I am currently in the process of designing the Business Logic for an application and am unsure of exactly how I should implement exceptions.

So my understanding of exceptions is that they are for "exceptional circumstances" that may occur during the program flow. The problem I have is what to do in the case when your code actually finds the issue through logic/validation/testing. I think an example might make it a little clearer as to what I am trying to say...

So my main experience is with developing user-interface designs. Now say I had the code that could result in the classic divide by zero error. In a user interface I would do a test before this. If the data passed was going to result in a divide by zero error I would use conditional logic to skip the divide, prompt the user again and continue on when they enter a correct value:

if (b > 0)
c = a/b
else
Prompt the user again etc etc...

I'd never think of using an exception in this case because to me this isn't an unexpected occurrence and can be coded for. Another example would be a file not found case. I wouldn't send a file_not_found exception, I'd test whether the file exists, and if it didn't, report that to the user and wait for what they wanted to do...again no exceptions.

I'm a bit thrown by what to do with the Business logic though. Take the divide by zero example.
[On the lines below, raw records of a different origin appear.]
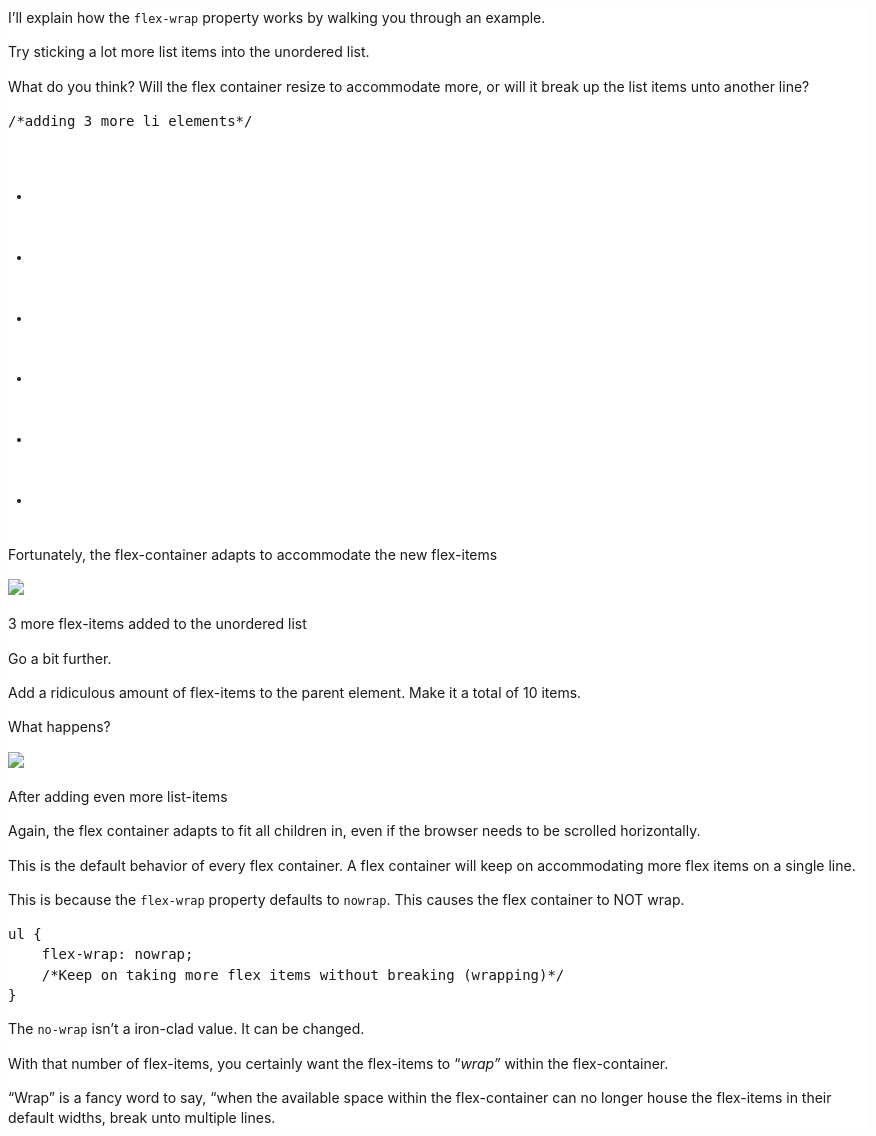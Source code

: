 I’ll explain how the `flex-wrap` property works by walking you through an example.

Try sticking a lot more list items into the unordered list.

What do you think? Will the flex container resize to accommodate more, or will it break up the list items unto another line?

<pre name="bc43" id="bc43" class="graf graf--pre graf-after--p">/*adding 3 more li elements*/  
<ul>   
  <li></li>   
  <li></li>   
  <li></li>   
  <li></li>  
  <li></li>  
  <li></li>  
</ul></pre>

Fortunately, the flex-container adapts to accommodate the new flex-items



![](https://cdn-images-1.medium.com/max/1600/0*tDcb8qSR0VYdQd23.)

3 more flex-items added to the unordered list



Go a bit further.

Add a ridiculous amount of flex-items to the parent element. Make it a total of 10 items.

What happens?



![](https://cdn-images-1.medium.com/max/1600/0*CScFCtPJW69Z3Pb5.)

After adding even more list-items



Again, the flex container adapts to fit all children in, even if the browser needs to be scrolled horizontally.

This is the default behavior of every flex container. A flex container will keep on accommodating more flex items on a single line.

This is because the `flex-wrap` property defaults to `nowrap`. This causes the flex container to NOT wrap.

<pre name="d7b1" id="d7b1" class="graf graf--pre graf-after--p">ul {  
    flex-wrap: nowrap;   
    /*Keep on taking more flex items without breaking (wrapping)*/  
}</pre>

The `no-wrap` isn’t a iron-clad value. It can be changed.

With that number of flex-items, you certainly want the flex-items to “_wrap”_ within the flex-container.

“Wrap” is a fancy word to say, “when the available space within the flex-container can no longer house the flex-items in their default widths, break unto multiple lines.
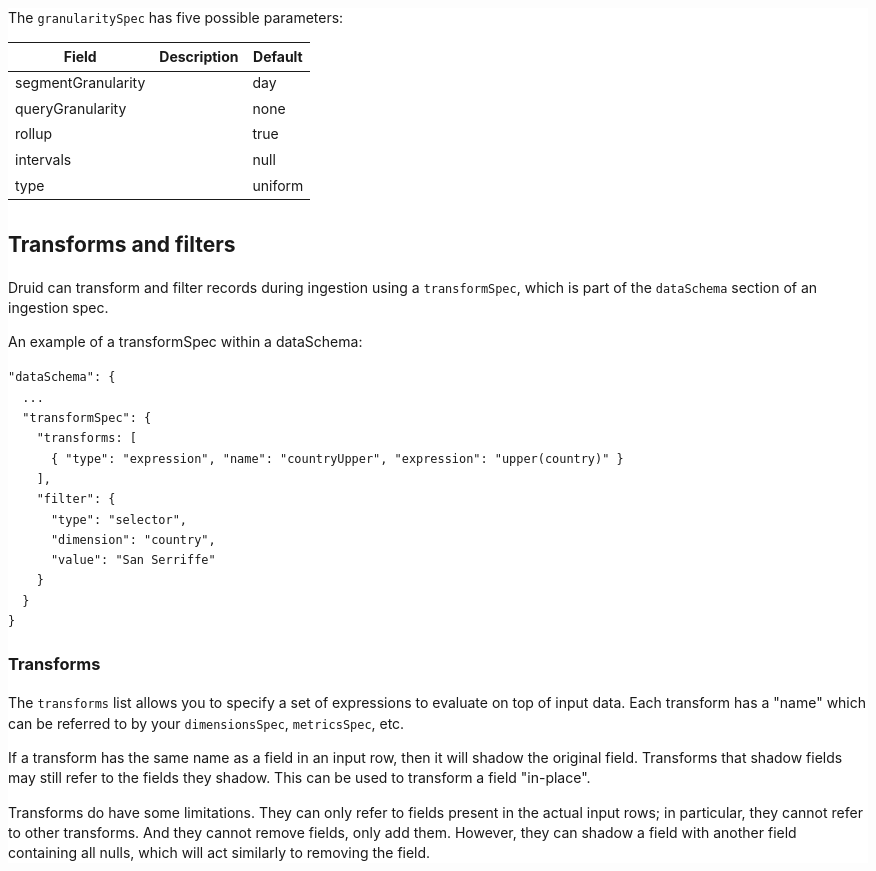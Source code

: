 The `granularitySpec` has five possible parameters:

|Field|Description|Default|
|-----|-----------|-------|
|segmentGranularity||day|
|queryGranularity||none|
|rollup||true|
|intervals||null|
|type||uniform|

<a name="transform"></a>

## Transforms and filters

Druid can transform and filter records during ingestion using a `transformSpec`, which is part of the `dataSchema`
section of an ingestion spec.

An example of a transformSpec within a dataSchema:

```
"dataSchema": {
  ...
  "transformSpec": {
    "transforms: [
      { "type": "expression", "name": "countryUpper", "expression": "upper(country)" }
    ],
    "filter": {
      "type": "selector",
      "dimension": "country",
      "value": "San Serriffe"
    }
  }
}
```

### Transforms

The `transforms` list allows you to specify a set of expressions to evaluate on top of input data. Each transform has a
"name" which can be referred to by your `dimensionsSpec`, `metricsSpec`, etc.

If a transform has the same name as a field in an input row, then it will shadow the original field. Transforms that
shadow fields may still refer to the fields they shadow. This can be used to transform a field "in-place".

Transforms do have some limitations. They can only refer to fields present in the actual input rows; in particular,
they cannot refer to other transforms. And they cannot remove fields, only add them. However, they can shadow a field
with another field containing all nulls, which will act similarly to removing the field.
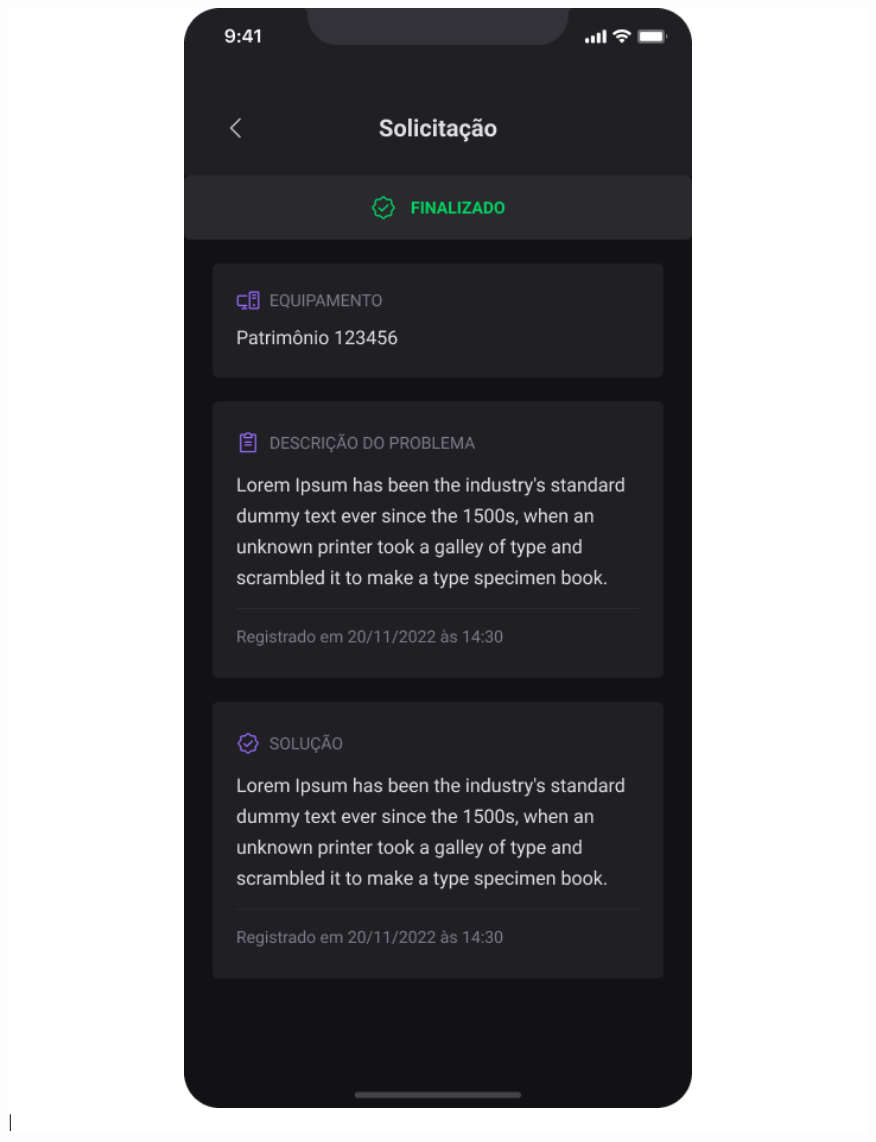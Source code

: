 <img width="1604" alt="Completed request" src="./src/assets/project/screens/project-1.7.png">|
<br>

<p></p>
I can test for this in the business logic but what action would I take? I can't prompt the user for the data again because that has no place in the business logic layer. I could have the DivideByZero method return with a status reporting the failure but this results in either a lot of extra status parameters, or using the return value to return the status when it should really be used to return the result. That leaves me with having the Business Logic layer throw an exception to the UI layer. For some reason this doesn't feel right to me as I've always thought of exceptions as being used for something unforeseen happening...a divide by zero can be tested for though?

So am I still following good design principles if I have my business logic throwing divide_by_zero, file_not_found etc exceptions...or is there another way I should be doing this? I know the UI should do most of the validation, but if I want the Business Layer to be reusable and modular it needs to have no reliance on UI testing.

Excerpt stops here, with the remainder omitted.